Recent kernels enforce system-wide unique L2TPv3 session IDs

Question

Recent kernels enforce system-wide unique L2TPv3 session IDs

RalfJung opened this issue 7 years ago · comments

When running tunneldigger on the current Debian stable kernel (4.9.51), only one client can connect. The second client fails because the l2tp tunnel interface does not appear. After fixing a bug in the netlink interface (#50), one can see that the kernel sends an EEXIST in reply to the session_create.

A lot of digging through the linux kernel sources uncovered the source of the issue: L2TPv3 session IDs have to be unique system-wide. Tunneldigger hard-codes a session ID of 1 for every connection. That used to work due to a bug in the kernel, which meant that the kernel failed to actually ensure uniqueness of the session ID. That bug got fixed by https://github.com/linux-stable/linux-stable/commit/dbdbc73b44782e22b3b4b6e8b51e7a3d245f3086, which was backported to a few stable series, in particular, to 4.9.36.

Proposed fix

Fixing this in a compatible way will require protocol changes: Both ends of the tunnel have to know each others session ID, so they have to negotiate whether they use 1 or something more unique. I started working on a fix at https://github.com/freifunk-saar/tunneldigger/tree/wlanslovenija. The approach is summarized in the commit message over there, copied here for reference:

This patch adds unique session IDs to tunneldigger in a backwards-compatible
way.  If both ends of the tunnel agree to use a unique session ID, they both
will use the tunnel ID as the session ID.  To manage this mutual agreement, two
messages in the protocol are changed:

CONTROL_TYPE_PREPARE gains a new optional byte at the end that clients use to
indicate to the server whether they want to use a unique session ID.  Old
servers will just ignore this additional byte.  New servers now know they are
talking with a modern client, and use unique session IDs for this connection.
New servers talking with old clients will notice the absence of this request and
use 1 as the session ID.

Furthermore, CONTROL_TYPE_TUNNEL gains a new optional byte at the end that
servers use to tell clients that they acknowledge using unique session IDs.  Old
clients will never see this additional byte, as the server only sends it if
unique session IDs were requested in CONTROL_TYPE_PREPARE.  New clients know,
upon seeing this byte, that they are talking to a new server, and will hence use
unique session IDs.  If a new client talks to an old server, it will receive an
old-style CONTROL_TYPE_TUNNEL and hence know that it has to use session ID 1.

So, both old a new clients can talk with both old and new servers.  However, of
course, if the server has a recent enough kernel, even though it can communicate
with old clients, it still can only support one old client at a time.

I am running two of our four servers with this fix, so compatibility with old clients is tested already.
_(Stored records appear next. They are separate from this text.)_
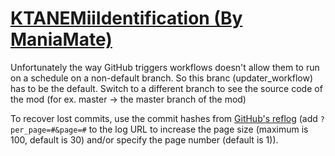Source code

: # [KTANEMiiIdentification (By ManiaMate)](https://github.com/ManiaMate/KTANEMiiIdentification)

Unfortunately the way GitHub triggers workflows doesn't allow them to run on a schedule on a non-default branch. So this branc (updater_workflow) has to be the default. Switch to a different branch to see the source code of the mod (for ex. master -> the master branch of the mod)

To recover lost commits, use the commit hashes from [GitHub's reflog](https://api.github.com/repos/KtaneModules/KTANEMiiIdentification-ManiaMate/events) (add `?per_page=#&page=#` to the log URL to increase the page size (maximum is 100, default is 30) and/or specify the page number (default is 1)).
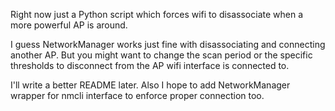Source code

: Right now just a Python script which forces wifi to disassociate when a more powerful AP is around.

I guess NetworkManager works just fine with disassociating and connecting another AP. But you might want to change the scan period or the specific thresholds to disconnect from the AP wifi interface is connected to.

I'll write a better README later. Also I hope to add NetworkManager wrapper for nmcli interface to enforce proper connection too.

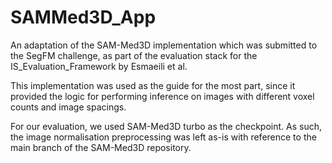 # SAMMed3D_App 

An adaptation of the SAM-Med3D implementation which was submitted to the SegFM challenge, as part of the evaluation stack for the IS_Evaluation_Framework by Esmaeili et al. 

This implementation was used as the guide for the most part, since it provided the logic for performing inference on images with different voxel counts and image spacings.

For our evaluation, we used SAM-Med3D turbo as the checkpoint. As such, the image normalisation preprocessing was left as-is with reference to the main branch of the SAM-Med3D repository. 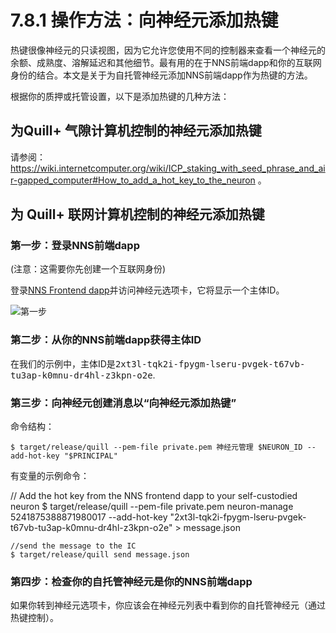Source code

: # 7.8.1 操作方法：向神经元添加热键  

热键很像神经元的只读视图，因为它允许您使用不同的控制器来查看一个神经元的余额、成熟度、溶解延迟和其他细节。最有用的在于NNS前端dapp和你的互联网身份的结合。本文是关于为自托管神经元添加NNS前端dapp作为热键的方法。

根据你的质押或托管设置，以下是添加热键的几种方法： 

## 为Quill+ 气隙计算机控制的神经元添加热键 
请参阅：https://wiki.internetcomputer.org/wiki/ICP_staking_with_seed_phrase_and_air-gapped_computer#How_to_add_a_hot_key_to_the_neuron 。

## 为 Quill+ 联网计算机控制的神经元添加热键  
### 第一步：登录NNS前端dapp
(注意：这需要你先创建一个互联网身份) 

登录[NNS Frontend dapp](https://nns.ic0.app/)并访问神经元选项卡，它将显示一个主体ID。   

![第一步](https://mywikis-wiki-media.s3.us-central-1.wasabisys.com/internetcomputer/thumb/Nns-frontend-dapp-neurons.png/768px-Nns-frontend-dapp-neurons.png)  

### 第二步：从你的NNS前端dapp获得主体ID
在我们的示例中，主体ID是<kbd>2xt3l-tqk2i-fpygm-lseru-pvgek-t67vb-tu3ap-k0mnu-dr4hl-z3kpn-o2e</kbd>.

### 第三步：向神经元创建消息以“向神经元添加热键” 

命令结构：
   
    $ target/release/quill --pem-file private.pem 神经元管理 $NEURON_ID --add-hot-key "$PRINCIPAL"

有变量的示例命令：

   // Add the hot key from the NNS frontend dapp to your self-custodied neuron
    $ target/release/quill --pem-file private.pem neuron-manage 5241875388871980017 --add-hot-key "2xt3l-tqk2i-fpygm-lseru-pvgek-t67vb-tu3ap-k0mnu-dr4hl-z3kpn-o2e" > message.json

    //send the message to the IC 
    $ target/release/quill send message.json  

### 第四步：检查你的自托管神经元是你的NNS前端dapp  

如果你转到神经元选项卡，你应该会在神经元列表中看到你的自托管神经元（通过热键控制）。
However, due to #55, I can't say anything about long-time stability yet. I also couldn't yet test new clients as I am still fighting my firmware build system. (The client uses such an ancient version of libnl that I can't build it on the host.)

Open problems

As the last paragraph in the commit description says, there still is a potential problem: Once we upgrade one of our servers to a kernel including the problematic bugfix, only one old client will be able to talk to it at a time. There is nothing we can do about this, but what want to avoid is a client trying to connect to a new server and failing, while there are old servers (with higher usage) that could still support this client. I first tried to (ab)use CONTROL_TYPE_USAGE to let the client indicate whether it supports unique session IDs, so that the server could report "I am full" to old clients and steer them elsewhere. However, clients actually seem to send some rather arbitrary data alongside that message (UUUUUUUU, to be precise -- wtf?!?), so I am worried that attaching meaningful bytes here will not work very well. We could introduce a CONTROL_TYPE_USAGE2, but I think I have a better idea.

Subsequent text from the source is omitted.